Il pensiero di Gandhi si può riassumere in tre punti:

  1. autodeterminazione dei popoli – riteneva fondamentale il fatto che gli indiani potessero decidere come governare il loro paese, perché la miseria nella quale si trovava dipendeva dallo sfruttamento delle risorse da parte dei colonizzatori britannici.
  2. non violenza – è necessario precisare che tale precetto non si ferma ad una posizione negativa (non fare il male) ma possiede la carica della benevolenza universale e diventa l’amore puro comandato dai testi dell’Induismo, dai Vangeli e dal Corano. La non violenza è un imperativo religioso prima che un principio dell’azione politico-sociale. Il Mahatma rifiuta la violenza come strategia di lotta in quanto la violenza suscita solamente altra violenza. Di fronte ai violenti e agli oppressori, però, non è passivo, anzi. Propone una strategia che consiste nella resistenza passiva il non reagire, la disobbedienza civile, il rifiuto di sottoporsi a leggi ingiuste.
  3. tolleranza religiosa – “il mio più intimo desiderio è di realizzare la fratellanza tra tutti gli uomini, indù, musulmani, cristiani, parsi e ebrei” Gandhi sognava la convivenza pacifica e rispettosa dei tantissimi gruppi etnici e delle diverse professioni religiose presenti in India. Queste a suo avviso erano delle ricchezze che dovevano convivere e non dividere politicamente la nazione.

 

Il messaggio che ci lascia è molto attuale, dimostra che la forza di un singolo uomo può diventare la forza di un popolo intero. Gandhi ci invita a “cercare la propria strada e seguirla senza esitazioni” e a “non aver paura”. Rivolgendosi a ciascuno di noi aggiunge “affidati alla piccola voce interiore che abita il tuo cuore”.

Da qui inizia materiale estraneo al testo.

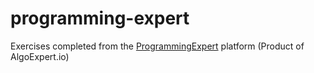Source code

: # programming-expert
Exercises completed from the [ProgrammingExpert](https://www.programmingexpert.io/) platform (Product of AlgoExpert.io)

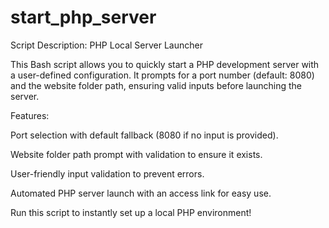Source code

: # start_php_server

Script Description: PHP Local Server Launcher

This Bash script allows you to quickly start a PHP development server with a user-defined configuration. It prompts for a port number (default: 8080) and the website folder path, ensuring valid inputs before launching the server.

Features:

Port selection with default fallback (8080 if no input is provided).

Website folder path prompt with validation to ensure it exists.

User-friendly input validation to prevent errors.

Automated PHP server launch with an access link for easy use.


Run this script to instantly set up a local PHP environment!

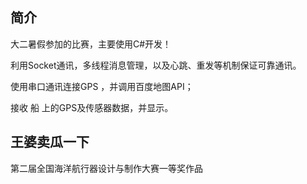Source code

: 
## 简介

大二暑假参加的比赛，主要使用C#开发！

利用Socket通讯，多线程消息管理，以及心跳、重发等机制保证可靠通讯。

使用串口通讯连接GPS ，并调用百度地图API；

接收 船 上的GPS及传感器数据，并显示。

## 王婆卖瓜一下

第二届全国海洋航行器设计与制作大赛一等奖作品
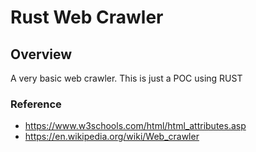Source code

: # Rust Web Crawler

## Overview
A very basic web crawler. This is just a POC using RUST

### Reference
- https://www.w3schools.com/html/html_attributes.asp
- https://en.wikipedia.org/wiki/Web_crawler

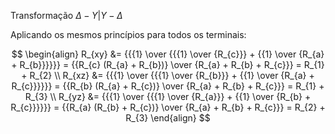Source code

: <div class="cabecalho">

Transformação $\Delta - Y | Y - \Delta$

</div>
<div class="conteudo normal">

Aplicando os mesmos princípios para todos os terminais:

$$
\begin{align}
R_{xy} &= {{{1} \over {{{1} \over {R_{c}}} + {{1} \over {R_{a} + R_{b}}}}}} = {{R_{c} (R_{a} + R_{b})} \over {R_{a} + R_{b} + R_{c}}} = R_{1} + R_{2} \\
R_{xz} &= {{{1} \over {{{1} \over {R_{b}}} + {{1} \over {R_{a} + R_{c}}}}}} = {{R_{b} (R_{a} + R_{c})} \over {R_{a} + R_{b} + R_{c}}} = R_{1} + R_{3} \\
R_{yz} &= {{{1} \over {{{1} \over {R_{a}}} + {{1} \over {R_{b} + R_{c}}}}}} = {{R_{a} (R_{b} + R_{c})} \over {R_{a} + R_{b} + R_{c}}} = R_{2} + R_{3}
\end{align}
$$

</div>
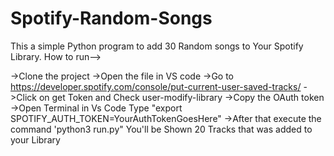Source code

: # Spotify-Random-Songs
This a simple Python program to add 30 Random songs to Your Spotify Library.
How to run-->

->Clone the project 
->Open the file in VS code 
->Go to https://developer.spotify.com/console/put-current-user-saved-tracks/
->Click on get Token and Check user-modify-library
->Copy the OAuth token
->Open Terminal in Vs Code Type "export SPOTIFY_AUTH_TOKEN=YourAuthTokenGoesHere"
->After that execute the command 'python3 run.py"
You'll be Shown 20 Tracks that was added to your Library
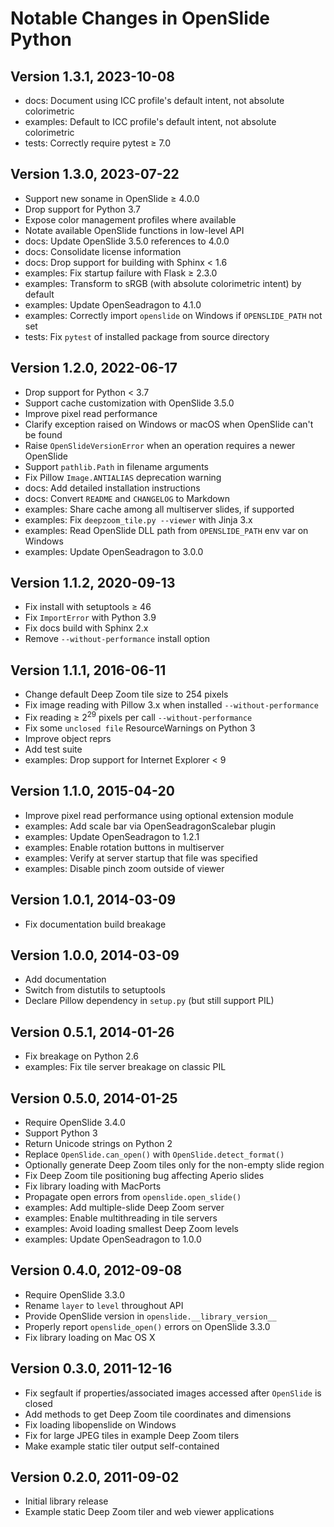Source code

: # Notable Changes in OpenSlide Python

## Version 1.3.1, 2023-10-08

* docs: Document using ICC profile's default intent, not absolute colorimetric
* examples: Default to ICC profile's default intent, not absolute colorimetric
* tests: Correctly require pytest &ge; 7.0

## Version 1.3.0, 2023-07-22

* Support new soname in OpenSlide &ge; 4.0.0
* Drop support for Python 3.7
* Expose color management profiles where available
* Notate available OpenSlide functions in low-level API
* docs: Update OpenSlide 3.5.0 references to 4.0.0
* docs: Consolidate license information
* docs: Drop support for building with Sphinx &lt; 1.6
* examples: Fix startup failure with Flask &ge; 2.3.0
* examples: Transform to sRGB (with absolute colorimetric intent) by default
* examples: Update OpenSeadragon to 4.1.0
* examples: Correctly import `openslide` on Windows if `OPENSLIDE_PATH` not set
* tests: Fix `pytest` of installed package from source directory

## Version 1.2.0, 2022-06-17

* Drop support for Python &lt; 3.7
* Support cache customization with OpenSlide 3.5.0
* Improve pixel read performance
* Clarify exception raised on Windows or macOS when OpenSlide can't be found
* Raise `OpenSlideVersionError` when an operation requires a newer OpenSlide
* Support `pathlib.Path` in filename arguments
* Fix Pillow `Image.ANTIALIAS` deprecation warning
* docs: Add detailed installation instructions
* docs: Convert `README` and `CHANGELOG` to Markdown
* examples: Share cache among all multiserver slides, if supported
* examples: Fix `deepzoom_tile.py --viewer` with Jinja 3.x
* examples: Read OpenSlide DLL path from `OPENSLIDE_PATH` env var on Windows
* examples: Update OpenSeadragon to 3.0.0

## Version 1.1.2, 2020-09-13

* Fix install with setuptools &ge; 46
* Fix `ImportError` with Python 3.9
* Fix docs build with Sphinx 2.x
* Remove `--without-performance` install option

## Version 1.1.1, 2016-06-11

* Change default Deep Zoom tile size to 254 pixels
* Fix image reading with Pillow 3.x when installed `--without-performance`
* Fix reading &ge; 2<sup>29</sup> pixels per call `--without-performance`
* Fix some `unclosed file` ResourceWarnings on Python 3
* Improve object reprs
* Add test suite
* examples: Drop support for Internet Explorer &lt; 9

## Version 1.1.0, 2015-04-20

* Improve pixel read performance using optional extension module
* examples: Add scale bar via OpenSeadragonScalebar plugin
* examples: Update OpenSeadragon to 1.2.1
* examples: Enable rotation buttons in multiserver
* examples: Verify at server startup that file was specified
* examples: Disable pinch zoom outside of viewer

## Version 1.0.1, 2014-03-09

* Fix documentation build breakage

## Version 1.0.0, 2014-03-09

* Add documentation
* Switch from distutils to setuptools
* Declare Pillow dependency in `setup.py` (but still support PIL)

## Version 0.5.1, 2014-01-26

* Fix breakage on Python 2.6
* examples: Fix tile server breakage on classic PIL

## Version 0.5.0, 2014-01-25

* Require OpenSlide 3.4.0
* Support Python 3
* Return Unicode strings on Python 2
* Replace `OpenSlide.can_open()` with `OpenSlide.detect_format()`
* Optionally generate Deep Zoom tiles only for the non-empty slide region
* Fix Deep Zoom tile positioning bug affecting Aperio slides
* Fix library loading with MacPorts
* Propagate open errors from `openslide.open_slide()`
* examples: Add multiple-slide Deep Zoom server
* examples: Enable multithreading in tile servers
* examples: Avoid loading smallest Deep Zoom levels
* examples: Update OpenSeadragon to 1.0.0

## Version 0.4.0, 2012-09-08

* Require OpenSlide 3.3.0
* Rename `layer` to `level` throughout API
* Provide OpenSlide version in `openslide.__library_version__`
* Properly report `openslide_open()` errors on OpenSlide 3.3.0
* Fix library loading on Mac OS X

## Version 0.3.0, 2011-12-16

* Fix segfault if properties/associated images accessed after `OpenSlide`
  is closed
* Add methods to get Deep Zoom tile coordinates and dimensions
* Fix loading libopenslide on Windows
* Fix for large JPEG tiles in example Deep Zoom tilers
* Make example static tiler output self-contained

## Version 0.2.0, 2011-09-02

* Initial library release
* Example static Deep Zoom tiler and web viewer applications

Morì nel 1948 vittima di un fanatico indù.

Rispetto a Gesù così si esprimeva:

 Per me egli è stato uno dei più grandi maestri che l’umanità abbia mai avuto. Per i suoi seguaci egli è stato l’unigenito Figlio di Dio.

Il fatto che io accetti o non accetti questa credenza può fare sì che Gesù abbia una maggiore o minore influenza sulla mia vita?

Tutta la grandezza del suo insegnamento e della sua dottrina mi dovrà essere preclusa? Non posso crederlo.

La mia interpretazione è che la vita di Gesù è la chiave della sua intimità con Dio; e che egli ha espresso, come nessun altro avrebbe potuto, lo spirito e la volontà di Dio. È in questo senso che io lo vedo e lo riconosco come figlio di Dio.

Credo che egli appartenga non solo al cristianesimo, ma al mondo intero, a tutte le razze e a tutti i popoli. E poco importa sotto quale bandiera, nome o dottrina essi operino, professino la fede o adorino Dio ereditato dai loro antenati.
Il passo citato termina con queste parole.